--- Instructions to follow ---
Look through the data below and return each line where "README" appears.

*-*-*

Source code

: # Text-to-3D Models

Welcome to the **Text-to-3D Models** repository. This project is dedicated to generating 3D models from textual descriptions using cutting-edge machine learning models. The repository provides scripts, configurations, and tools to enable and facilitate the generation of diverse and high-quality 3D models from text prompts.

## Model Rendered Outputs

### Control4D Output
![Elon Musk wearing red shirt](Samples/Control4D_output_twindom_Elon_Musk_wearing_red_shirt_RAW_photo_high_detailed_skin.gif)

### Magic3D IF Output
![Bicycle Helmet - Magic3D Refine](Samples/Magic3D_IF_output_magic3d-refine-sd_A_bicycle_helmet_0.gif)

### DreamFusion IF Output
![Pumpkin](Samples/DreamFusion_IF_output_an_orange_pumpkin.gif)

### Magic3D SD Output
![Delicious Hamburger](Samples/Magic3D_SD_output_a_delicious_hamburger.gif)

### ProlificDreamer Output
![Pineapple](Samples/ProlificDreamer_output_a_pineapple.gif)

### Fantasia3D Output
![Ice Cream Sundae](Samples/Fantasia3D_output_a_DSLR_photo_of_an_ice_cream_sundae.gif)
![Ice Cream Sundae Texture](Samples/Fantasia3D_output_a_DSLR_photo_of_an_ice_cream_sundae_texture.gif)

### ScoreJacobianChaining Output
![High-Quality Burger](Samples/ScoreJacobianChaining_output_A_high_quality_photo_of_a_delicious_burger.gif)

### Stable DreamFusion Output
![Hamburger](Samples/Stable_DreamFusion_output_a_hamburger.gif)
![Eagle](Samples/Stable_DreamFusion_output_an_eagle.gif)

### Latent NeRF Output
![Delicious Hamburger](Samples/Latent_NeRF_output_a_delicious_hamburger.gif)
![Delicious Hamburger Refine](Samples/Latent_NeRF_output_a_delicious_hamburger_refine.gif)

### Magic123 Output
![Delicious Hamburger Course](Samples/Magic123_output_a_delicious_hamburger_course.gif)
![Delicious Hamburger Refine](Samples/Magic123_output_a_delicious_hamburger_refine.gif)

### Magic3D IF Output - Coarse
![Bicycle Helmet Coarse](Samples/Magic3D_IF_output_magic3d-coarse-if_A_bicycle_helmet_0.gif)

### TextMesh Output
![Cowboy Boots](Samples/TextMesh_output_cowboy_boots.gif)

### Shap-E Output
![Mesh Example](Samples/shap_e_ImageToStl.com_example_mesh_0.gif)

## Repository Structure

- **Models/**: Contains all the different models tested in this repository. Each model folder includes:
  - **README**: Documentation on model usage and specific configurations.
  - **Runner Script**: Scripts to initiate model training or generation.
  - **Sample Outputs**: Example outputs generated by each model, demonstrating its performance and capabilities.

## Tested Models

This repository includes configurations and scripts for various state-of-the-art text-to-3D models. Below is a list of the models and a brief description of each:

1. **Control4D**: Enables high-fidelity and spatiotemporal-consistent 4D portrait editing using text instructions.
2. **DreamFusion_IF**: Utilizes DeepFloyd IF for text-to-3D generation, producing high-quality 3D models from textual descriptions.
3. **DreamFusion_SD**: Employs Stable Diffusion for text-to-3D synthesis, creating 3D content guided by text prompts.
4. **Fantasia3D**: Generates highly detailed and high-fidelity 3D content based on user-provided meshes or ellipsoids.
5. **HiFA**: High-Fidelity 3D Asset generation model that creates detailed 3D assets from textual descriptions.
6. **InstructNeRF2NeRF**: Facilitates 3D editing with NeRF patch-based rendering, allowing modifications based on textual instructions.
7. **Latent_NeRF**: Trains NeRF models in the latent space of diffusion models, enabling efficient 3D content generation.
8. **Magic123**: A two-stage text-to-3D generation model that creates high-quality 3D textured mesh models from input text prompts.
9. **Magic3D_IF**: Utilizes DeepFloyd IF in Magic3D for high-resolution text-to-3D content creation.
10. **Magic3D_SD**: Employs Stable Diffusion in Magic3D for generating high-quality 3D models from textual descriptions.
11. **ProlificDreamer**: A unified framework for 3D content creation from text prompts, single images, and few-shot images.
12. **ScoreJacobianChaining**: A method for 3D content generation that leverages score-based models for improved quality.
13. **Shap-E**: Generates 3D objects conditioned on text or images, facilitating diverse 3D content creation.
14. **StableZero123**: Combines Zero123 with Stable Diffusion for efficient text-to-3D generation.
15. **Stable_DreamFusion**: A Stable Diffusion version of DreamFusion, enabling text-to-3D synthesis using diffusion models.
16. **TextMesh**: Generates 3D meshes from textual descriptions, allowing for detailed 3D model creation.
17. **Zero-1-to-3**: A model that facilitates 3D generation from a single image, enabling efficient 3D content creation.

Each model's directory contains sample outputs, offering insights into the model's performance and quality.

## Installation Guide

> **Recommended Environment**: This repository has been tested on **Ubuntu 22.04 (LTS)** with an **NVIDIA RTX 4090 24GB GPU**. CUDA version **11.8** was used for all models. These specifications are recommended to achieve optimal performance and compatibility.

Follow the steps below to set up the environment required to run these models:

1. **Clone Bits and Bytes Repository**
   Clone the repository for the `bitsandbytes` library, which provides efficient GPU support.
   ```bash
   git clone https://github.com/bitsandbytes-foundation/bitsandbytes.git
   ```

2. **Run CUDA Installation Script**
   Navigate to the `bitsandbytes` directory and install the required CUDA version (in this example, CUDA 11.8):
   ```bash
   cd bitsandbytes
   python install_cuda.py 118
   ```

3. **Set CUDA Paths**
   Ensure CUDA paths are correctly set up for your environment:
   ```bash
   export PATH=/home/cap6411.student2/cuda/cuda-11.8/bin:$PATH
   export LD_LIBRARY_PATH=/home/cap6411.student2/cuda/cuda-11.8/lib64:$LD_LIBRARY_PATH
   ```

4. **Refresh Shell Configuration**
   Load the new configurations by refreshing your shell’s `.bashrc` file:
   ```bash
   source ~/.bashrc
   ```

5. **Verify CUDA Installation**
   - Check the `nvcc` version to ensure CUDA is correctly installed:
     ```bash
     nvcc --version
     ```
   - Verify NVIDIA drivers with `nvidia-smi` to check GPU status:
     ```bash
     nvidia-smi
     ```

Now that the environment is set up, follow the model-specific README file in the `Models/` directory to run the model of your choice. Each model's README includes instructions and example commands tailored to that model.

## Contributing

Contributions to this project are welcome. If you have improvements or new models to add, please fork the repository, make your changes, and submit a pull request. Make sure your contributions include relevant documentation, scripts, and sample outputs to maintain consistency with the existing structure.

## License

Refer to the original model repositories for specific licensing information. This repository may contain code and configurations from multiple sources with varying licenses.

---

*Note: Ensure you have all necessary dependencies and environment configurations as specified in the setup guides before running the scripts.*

*-*-*

--- Response to this task ---
  - **README**: Documentation on model usage and specific configurations.
Now that the environment is set up, follow the model-specific README file in the `Models/` directory to run the model of your choice. Each model's README includes instructions and example commands tailored to that model.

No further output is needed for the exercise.